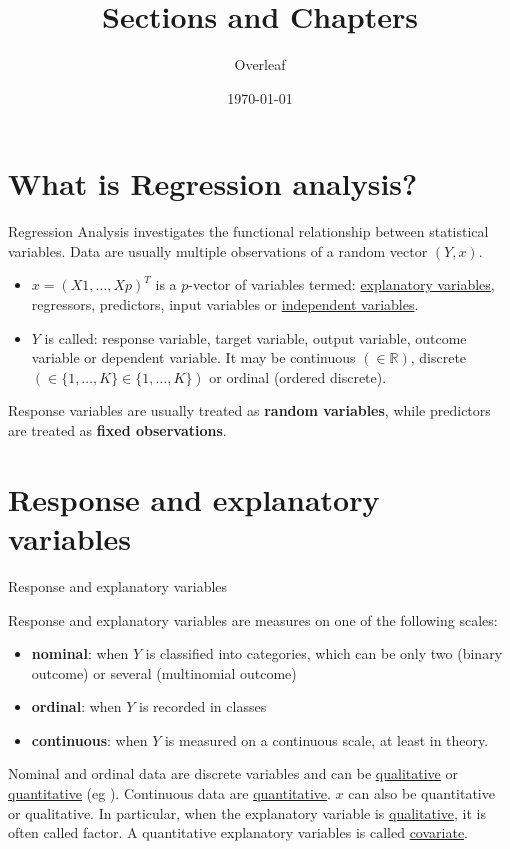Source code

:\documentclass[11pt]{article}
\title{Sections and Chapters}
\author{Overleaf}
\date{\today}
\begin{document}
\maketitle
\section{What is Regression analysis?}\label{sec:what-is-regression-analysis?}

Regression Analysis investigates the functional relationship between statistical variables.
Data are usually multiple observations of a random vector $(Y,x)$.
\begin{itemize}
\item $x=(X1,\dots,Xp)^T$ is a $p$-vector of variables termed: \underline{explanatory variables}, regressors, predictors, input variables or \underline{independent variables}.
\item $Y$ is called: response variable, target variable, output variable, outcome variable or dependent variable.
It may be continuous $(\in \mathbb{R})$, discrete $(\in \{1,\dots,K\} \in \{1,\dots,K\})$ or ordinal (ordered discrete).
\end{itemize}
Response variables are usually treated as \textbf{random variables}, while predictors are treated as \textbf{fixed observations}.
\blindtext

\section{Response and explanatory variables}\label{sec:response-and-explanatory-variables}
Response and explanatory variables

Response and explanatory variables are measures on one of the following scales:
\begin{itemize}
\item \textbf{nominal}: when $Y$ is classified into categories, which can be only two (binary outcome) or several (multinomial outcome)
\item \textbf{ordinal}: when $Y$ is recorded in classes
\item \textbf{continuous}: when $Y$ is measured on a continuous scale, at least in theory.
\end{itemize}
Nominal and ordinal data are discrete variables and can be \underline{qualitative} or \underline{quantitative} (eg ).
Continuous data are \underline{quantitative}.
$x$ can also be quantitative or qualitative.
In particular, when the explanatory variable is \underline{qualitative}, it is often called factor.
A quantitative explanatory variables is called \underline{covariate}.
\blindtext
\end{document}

____________

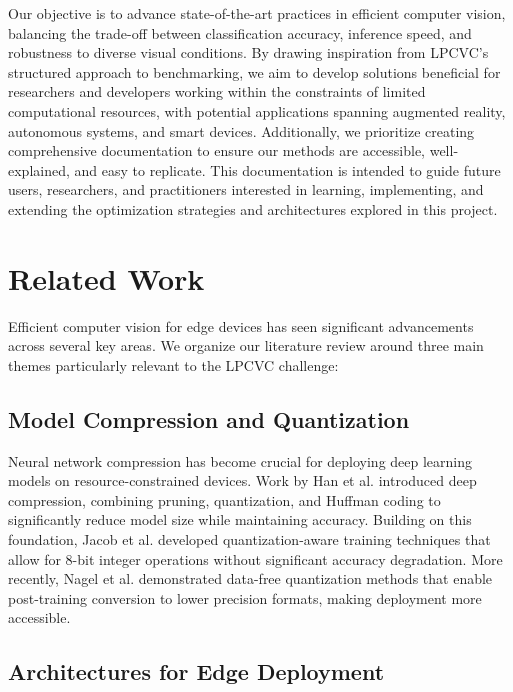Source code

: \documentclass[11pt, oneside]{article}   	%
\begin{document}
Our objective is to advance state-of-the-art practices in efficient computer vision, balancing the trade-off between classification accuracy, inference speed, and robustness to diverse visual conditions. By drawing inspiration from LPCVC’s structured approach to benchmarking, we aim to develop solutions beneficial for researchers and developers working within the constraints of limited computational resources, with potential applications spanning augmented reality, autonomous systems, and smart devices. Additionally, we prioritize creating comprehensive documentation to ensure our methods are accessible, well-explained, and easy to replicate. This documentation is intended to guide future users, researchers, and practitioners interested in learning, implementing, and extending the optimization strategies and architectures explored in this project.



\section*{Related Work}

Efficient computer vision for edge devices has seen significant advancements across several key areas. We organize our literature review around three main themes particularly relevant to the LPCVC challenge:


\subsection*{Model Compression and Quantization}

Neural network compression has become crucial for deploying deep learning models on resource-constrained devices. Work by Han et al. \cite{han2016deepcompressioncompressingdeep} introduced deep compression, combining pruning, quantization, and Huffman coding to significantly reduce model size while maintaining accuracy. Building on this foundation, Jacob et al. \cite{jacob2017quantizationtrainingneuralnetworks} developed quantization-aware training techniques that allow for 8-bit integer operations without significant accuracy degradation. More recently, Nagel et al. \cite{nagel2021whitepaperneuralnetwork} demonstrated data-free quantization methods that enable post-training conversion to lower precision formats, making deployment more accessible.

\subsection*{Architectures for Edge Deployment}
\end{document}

____________

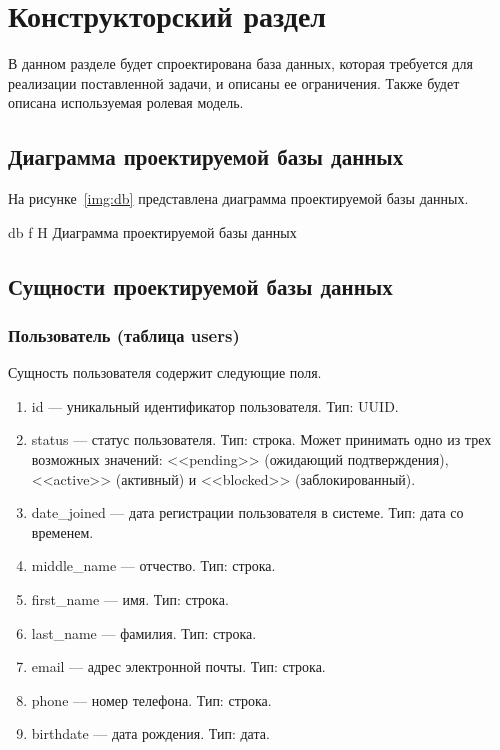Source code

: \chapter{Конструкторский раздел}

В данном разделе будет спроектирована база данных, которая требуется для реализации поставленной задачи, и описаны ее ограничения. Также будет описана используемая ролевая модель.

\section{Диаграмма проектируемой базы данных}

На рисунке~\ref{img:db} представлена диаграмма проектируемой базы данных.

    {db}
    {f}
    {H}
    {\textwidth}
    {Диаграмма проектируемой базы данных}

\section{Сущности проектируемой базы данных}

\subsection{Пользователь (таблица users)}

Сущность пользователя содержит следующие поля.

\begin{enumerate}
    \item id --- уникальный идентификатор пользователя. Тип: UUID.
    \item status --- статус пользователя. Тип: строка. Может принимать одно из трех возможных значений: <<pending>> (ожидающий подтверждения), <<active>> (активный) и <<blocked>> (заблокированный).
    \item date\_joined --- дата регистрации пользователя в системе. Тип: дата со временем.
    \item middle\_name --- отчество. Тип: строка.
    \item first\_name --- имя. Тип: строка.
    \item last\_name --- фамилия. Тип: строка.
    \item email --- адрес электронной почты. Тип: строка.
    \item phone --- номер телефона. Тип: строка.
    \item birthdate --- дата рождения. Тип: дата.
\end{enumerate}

____________

Every line that holds the word "underline" should be copied from the records.

*Task answer*:
\item $x=(X1,\dots,Xp)^T$ is a $p$-vector of variables termed: \underline{explanatory variables}, regressors, predictors, input variables or \underline{independent variables}.
Nominal and ordinal data are discrete variables and can be \underline{qualitative} or \underline{quantitative} (eg ).
Continuous data are \underline{quantitative}.
In particular, when the explanatory variable is \underline{qualitative}, it is often called factor.
A quantitative explanatory variables is called \underline{covariate}.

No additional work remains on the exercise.